Gemma se había casado cinco veces, pero nunca con él. El verano en que los dos se habían licenciado en la universidad, la familia de ella le había planteado una alternativa: o ponía fin a su relación con él, o la desheredaban. Para que ella no tuviera que pasar por el dolor de aquella elección, él se había marchado de California y había cruzado todo el país, a dedo, hasta llegar a Nueva York, donde se había arrojado al mar infestado de pirañas de las finanzas, decidido a ganarse la riqueza con la que resultaría aceptable para ella. Cuando la hubo ganado, ella ya se había casado con su segundo marido, que bebía, jugaba, y había acabado con todo el dinero de ella. Aquel marido era el padre de Shelly.
—En la fiesta de Saint Moritz estaba preciosa —dijo Shelly—. Pero no me dijo nada del collar ni de los pendientes de la familia. Ni de la diadema nueva que me compraste. Me lo puse todo, ¿sabes?
—Ya me lo había dicho Mahaira. Me alegro de que te gusten tanto.
—A mamá también le encantan los diamantes. Debe de echarlos mucho de menos. Le ofrecí el collar y los pendientes, pero no quiso aceptarlos. Creo que te ha odiado desde que tengo uso de razón. ¿Por qué? Ella no me lo quiere decir.
—Me parece que es más por la actitud de sus padres que por la suya propia.
Aquello era lo que decía siempre, porque no había entendido nunca por qué Gemma se había enfurecido tanto contra él por haberse marchado de California. Era por alguna tontería, de empeñarse en que ella tenía derecho a participar en una decisión tan importante. Ahora, se quitaba de encima las preguntas de su esposa centrándose en lo que era capaz de entender:
—Dudo que me haya odiado nunca de verdad; pero ahora estoy de acuerdo en que la diferencia de edad entre tú y yo no le gusta nada.
Y esperaba, por otra parte, que le diera celos.
Shelly sacudió la cabeza, haciendo flotar sus cabellos dorados sobre sus hombros desnudos, y observó su anillo de compromiso con un diamante de cuatro quilates y la alianza con diamantes.
—Cuando compraste las joyas de nuestra familia para ayudarla, pensé que lo superaría.
Él no dijo nada.
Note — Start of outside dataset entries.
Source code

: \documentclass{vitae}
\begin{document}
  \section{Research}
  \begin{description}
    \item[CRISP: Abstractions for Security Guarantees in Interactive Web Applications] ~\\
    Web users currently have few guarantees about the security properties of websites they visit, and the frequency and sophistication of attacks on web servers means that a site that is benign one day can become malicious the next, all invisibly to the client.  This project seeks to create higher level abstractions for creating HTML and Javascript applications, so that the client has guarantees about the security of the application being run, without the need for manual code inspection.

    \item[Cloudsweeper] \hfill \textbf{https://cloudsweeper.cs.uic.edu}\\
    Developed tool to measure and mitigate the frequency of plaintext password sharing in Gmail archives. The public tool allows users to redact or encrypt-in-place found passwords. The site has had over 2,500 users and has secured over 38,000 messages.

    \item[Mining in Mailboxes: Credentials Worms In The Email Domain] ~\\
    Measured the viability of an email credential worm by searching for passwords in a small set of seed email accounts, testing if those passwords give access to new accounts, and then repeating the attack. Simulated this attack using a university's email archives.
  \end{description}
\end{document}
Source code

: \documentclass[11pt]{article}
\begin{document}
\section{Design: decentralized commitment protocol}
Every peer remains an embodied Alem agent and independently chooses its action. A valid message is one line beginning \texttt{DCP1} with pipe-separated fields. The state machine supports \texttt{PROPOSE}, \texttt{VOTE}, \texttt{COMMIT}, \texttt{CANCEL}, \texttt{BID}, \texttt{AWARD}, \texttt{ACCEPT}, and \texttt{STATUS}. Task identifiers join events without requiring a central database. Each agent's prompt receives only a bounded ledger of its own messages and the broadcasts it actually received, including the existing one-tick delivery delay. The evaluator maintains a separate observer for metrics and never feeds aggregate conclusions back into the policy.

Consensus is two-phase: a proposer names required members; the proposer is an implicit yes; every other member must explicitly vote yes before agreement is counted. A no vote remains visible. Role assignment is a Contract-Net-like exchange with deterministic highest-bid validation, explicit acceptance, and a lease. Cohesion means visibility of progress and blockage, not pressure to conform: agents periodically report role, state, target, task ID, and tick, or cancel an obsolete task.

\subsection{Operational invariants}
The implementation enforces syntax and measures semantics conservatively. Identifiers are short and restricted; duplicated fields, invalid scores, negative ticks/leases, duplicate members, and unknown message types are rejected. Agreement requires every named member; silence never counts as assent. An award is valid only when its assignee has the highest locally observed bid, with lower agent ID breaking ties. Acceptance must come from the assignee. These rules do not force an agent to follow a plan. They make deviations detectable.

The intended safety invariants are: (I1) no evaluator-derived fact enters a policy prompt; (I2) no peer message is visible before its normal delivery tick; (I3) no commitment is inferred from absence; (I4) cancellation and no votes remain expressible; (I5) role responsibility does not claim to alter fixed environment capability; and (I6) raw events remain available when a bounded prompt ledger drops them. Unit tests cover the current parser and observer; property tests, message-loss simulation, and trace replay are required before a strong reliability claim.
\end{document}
Satisfecho con el ajuste de su corbata, se volvió.
—¿Estarás aquí mañana? —le preguntó ella con interés.
—Tengo negocios —respondió él con suavidad.
A ella le asomó al rostro una mirada fría.
—De acuerdo. Entonces iré en avión a Cabo. Me han invitado unos amigos.
—¿Dónde está tu chal, querida? Llegaremos tarde al cóctel.
Cuando estaban separados, la añoraba. Pero cuando estaban juntos… Al fin y al cabo, no era Gemma.
Mientras cruzaban la sala de estar, le vibró el móvil contra el pecho.
Lo sacó, mirando a Shelly.
—Lo siento, querida.
Ella asintió con la cabeza con el rostro helado. De alabastro.
Él entró en el comedor y cerró la puerta.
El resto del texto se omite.